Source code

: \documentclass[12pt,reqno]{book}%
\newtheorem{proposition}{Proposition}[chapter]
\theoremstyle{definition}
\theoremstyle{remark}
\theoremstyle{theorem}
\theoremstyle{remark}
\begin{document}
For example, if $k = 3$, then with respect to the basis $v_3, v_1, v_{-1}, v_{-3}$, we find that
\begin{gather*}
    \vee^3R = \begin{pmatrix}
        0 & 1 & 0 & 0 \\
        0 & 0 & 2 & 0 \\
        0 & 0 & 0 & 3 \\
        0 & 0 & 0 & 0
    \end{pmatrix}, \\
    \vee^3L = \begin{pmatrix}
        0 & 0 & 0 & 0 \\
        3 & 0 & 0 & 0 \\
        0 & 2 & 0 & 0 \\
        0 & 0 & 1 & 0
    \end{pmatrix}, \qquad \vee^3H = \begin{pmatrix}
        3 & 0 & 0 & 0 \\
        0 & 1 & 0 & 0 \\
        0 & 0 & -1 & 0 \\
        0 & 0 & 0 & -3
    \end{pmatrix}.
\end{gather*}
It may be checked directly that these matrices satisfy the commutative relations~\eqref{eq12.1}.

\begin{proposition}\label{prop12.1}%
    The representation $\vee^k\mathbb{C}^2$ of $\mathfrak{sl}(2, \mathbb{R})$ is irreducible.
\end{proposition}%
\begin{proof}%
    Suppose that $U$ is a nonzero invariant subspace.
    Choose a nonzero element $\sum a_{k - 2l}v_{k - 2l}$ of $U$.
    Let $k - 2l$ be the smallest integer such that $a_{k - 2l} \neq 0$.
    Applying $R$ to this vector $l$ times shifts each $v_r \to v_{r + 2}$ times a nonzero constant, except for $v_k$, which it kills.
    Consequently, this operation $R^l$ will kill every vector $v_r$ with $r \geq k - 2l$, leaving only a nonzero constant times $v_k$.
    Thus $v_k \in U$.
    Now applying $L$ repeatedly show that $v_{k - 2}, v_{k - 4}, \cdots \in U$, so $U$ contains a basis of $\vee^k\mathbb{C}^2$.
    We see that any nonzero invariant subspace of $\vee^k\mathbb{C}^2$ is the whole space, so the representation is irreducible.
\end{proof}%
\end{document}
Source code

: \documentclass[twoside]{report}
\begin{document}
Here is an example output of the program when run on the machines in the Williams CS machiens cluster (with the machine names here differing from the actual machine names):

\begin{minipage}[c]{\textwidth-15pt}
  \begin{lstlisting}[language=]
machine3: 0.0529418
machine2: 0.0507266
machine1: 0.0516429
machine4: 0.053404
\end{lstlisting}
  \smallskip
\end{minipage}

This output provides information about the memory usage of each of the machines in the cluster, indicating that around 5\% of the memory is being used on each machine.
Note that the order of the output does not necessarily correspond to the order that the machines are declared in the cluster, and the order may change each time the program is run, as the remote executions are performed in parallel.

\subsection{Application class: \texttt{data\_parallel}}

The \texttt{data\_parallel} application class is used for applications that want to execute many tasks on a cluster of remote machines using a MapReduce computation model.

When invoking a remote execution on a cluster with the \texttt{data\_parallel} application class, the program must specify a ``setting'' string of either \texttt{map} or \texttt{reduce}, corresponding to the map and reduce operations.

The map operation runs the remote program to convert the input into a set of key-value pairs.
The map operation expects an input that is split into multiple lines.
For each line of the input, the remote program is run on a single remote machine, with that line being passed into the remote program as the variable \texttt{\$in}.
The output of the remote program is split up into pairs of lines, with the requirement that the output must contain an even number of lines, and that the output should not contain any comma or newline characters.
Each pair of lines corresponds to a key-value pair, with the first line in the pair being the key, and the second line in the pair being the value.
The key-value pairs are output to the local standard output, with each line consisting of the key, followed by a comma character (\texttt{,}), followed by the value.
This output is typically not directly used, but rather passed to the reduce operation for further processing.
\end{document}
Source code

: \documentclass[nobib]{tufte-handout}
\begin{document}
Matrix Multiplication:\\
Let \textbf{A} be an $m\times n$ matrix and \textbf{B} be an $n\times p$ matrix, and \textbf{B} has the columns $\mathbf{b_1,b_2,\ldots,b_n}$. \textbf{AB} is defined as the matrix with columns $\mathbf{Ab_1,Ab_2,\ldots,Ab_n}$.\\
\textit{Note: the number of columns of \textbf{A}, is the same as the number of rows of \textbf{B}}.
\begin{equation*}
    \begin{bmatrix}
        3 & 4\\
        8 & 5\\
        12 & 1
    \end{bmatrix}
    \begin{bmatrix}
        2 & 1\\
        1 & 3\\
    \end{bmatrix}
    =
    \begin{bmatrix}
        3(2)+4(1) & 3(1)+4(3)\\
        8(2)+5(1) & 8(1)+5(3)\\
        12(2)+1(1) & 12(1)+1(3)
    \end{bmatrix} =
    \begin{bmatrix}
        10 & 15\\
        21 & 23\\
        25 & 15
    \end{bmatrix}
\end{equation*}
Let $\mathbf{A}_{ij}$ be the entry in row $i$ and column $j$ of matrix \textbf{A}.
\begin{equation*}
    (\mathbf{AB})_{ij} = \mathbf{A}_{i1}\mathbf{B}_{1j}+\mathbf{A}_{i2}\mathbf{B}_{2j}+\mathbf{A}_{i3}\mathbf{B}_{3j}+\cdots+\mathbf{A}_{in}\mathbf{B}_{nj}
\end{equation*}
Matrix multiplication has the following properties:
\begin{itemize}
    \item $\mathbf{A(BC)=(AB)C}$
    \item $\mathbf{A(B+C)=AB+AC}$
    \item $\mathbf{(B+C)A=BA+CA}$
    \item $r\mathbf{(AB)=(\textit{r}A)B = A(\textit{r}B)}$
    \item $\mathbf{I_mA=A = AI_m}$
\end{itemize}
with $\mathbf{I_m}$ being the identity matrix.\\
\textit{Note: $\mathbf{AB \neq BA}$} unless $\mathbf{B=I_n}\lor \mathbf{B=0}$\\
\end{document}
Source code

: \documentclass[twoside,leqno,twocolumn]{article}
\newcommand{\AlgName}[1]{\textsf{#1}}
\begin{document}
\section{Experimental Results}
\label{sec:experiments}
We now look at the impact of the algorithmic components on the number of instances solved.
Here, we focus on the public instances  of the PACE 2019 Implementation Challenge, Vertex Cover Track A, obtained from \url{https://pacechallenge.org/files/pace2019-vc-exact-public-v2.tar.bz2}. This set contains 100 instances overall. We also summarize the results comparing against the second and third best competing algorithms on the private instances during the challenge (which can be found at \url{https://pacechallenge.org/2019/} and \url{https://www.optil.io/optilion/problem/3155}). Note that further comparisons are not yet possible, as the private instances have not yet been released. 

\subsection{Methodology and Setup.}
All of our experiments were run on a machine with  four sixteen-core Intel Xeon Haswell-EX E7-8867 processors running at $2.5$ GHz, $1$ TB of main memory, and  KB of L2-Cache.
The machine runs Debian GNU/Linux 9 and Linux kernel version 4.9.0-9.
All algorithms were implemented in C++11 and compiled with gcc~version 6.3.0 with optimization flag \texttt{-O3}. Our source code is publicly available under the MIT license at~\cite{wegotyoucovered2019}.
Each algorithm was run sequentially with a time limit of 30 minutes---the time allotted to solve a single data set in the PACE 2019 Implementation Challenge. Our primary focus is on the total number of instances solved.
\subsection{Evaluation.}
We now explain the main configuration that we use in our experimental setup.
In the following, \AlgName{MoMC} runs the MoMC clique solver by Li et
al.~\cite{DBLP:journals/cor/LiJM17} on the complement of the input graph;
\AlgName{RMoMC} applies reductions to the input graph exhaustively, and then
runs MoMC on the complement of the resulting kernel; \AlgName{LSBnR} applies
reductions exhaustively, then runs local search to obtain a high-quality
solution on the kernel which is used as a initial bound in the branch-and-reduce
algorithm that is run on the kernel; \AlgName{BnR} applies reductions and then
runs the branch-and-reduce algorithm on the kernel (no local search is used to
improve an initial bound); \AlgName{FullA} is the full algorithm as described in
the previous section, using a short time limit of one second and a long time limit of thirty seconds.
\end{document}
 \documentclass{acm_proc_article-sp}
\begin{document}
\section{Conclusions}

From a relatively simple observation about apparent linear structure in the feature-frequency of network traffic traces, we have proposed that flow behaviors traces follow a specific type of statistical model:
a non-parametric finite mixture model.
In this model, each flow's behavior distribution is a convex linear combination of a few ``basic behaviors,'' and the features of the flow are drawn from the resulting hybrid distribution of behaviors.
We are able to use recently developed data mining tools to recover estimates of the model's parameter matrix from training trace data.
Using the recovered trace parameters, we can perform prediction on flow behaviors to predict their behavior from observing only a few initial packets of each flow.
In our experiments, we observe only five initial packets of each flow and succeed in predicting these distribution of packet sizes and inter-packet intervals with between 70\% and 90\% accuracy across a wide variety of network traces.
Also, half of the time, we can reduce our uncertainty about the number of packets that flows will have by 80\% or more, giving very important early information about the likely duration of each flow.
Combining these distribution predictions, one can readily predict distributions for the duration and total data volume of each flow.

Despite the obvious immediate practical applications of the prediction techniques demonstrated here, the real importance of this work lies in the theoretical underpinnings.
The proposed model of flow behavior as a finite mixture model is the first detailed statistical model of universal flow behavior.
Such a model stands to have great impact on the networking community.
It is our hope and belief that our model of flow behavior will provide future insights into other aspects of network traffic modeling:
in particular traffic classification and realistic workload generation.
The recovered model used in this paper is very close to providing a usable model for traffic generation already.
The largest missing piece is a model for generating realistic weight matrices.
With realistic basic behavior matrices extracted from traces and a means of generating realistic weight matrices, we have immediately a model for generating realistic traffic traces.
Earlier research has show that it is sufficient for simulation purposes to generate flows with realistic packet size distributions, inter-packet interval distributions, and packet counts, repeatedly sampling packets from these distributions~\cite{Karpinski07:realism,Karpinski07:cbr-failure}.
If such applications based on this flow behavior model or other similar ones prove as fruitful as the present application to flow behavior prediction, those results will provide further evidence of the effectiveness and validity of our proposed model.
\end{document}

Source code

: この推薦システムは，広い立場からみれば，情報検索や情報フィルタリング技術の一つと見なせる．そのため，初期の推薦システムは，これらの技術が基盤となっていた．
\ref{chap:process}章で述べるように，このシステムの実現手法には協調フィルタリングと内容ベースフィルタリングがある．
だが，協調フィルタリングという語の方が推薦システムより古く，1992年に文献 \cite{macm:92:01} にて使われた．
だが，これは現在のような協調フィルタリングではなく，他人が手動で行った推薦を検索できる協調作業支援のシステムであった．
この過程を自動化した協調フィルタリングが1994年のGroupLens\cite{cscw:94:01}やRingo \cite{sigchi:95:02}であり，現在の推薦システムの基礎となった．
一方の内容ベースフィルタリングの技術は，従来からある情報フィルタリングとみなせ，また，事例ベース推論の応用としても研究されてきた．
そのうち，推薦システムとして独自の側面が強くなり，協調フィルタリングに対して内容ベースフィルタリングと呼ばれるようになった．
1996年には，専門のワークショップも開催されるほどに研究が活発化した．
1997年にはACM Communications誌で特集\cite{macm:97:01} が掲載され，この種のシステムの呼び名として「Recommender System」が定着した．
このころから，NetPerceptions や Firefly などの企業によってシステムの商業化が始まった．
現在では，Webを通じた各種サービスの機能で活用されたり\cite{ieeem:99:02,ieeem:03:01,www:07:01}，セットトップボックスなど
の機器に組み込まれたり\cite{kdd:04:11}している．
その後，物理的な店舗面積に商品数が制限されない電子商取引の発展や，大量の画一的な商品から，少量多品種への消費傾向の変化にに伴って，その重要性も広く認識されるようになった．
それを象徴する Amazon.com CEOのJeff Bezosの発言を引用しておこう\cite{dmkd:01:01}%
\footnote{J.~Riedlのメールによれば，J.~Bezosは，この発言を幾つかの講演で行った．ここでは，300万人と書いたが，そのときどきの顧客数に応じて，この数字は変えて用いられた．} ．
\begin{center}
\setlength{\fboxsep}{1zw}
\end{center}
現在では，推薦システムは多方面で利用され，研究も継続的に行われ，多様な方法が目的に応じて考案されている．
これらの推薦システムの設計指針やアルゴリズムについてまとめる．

Required work – Copy every line from the records above that contains the string "limit".

Solution to the problem –
Each algorithm was run sequentially with a time limit of 30 minutes---the time allotted to solve a single data set in the PACE 2019 Implementation Challenge. Our primary focus is on the total number of instances solved.
the previous section, using a short time limit of one second and a long time limit of thirty seconds.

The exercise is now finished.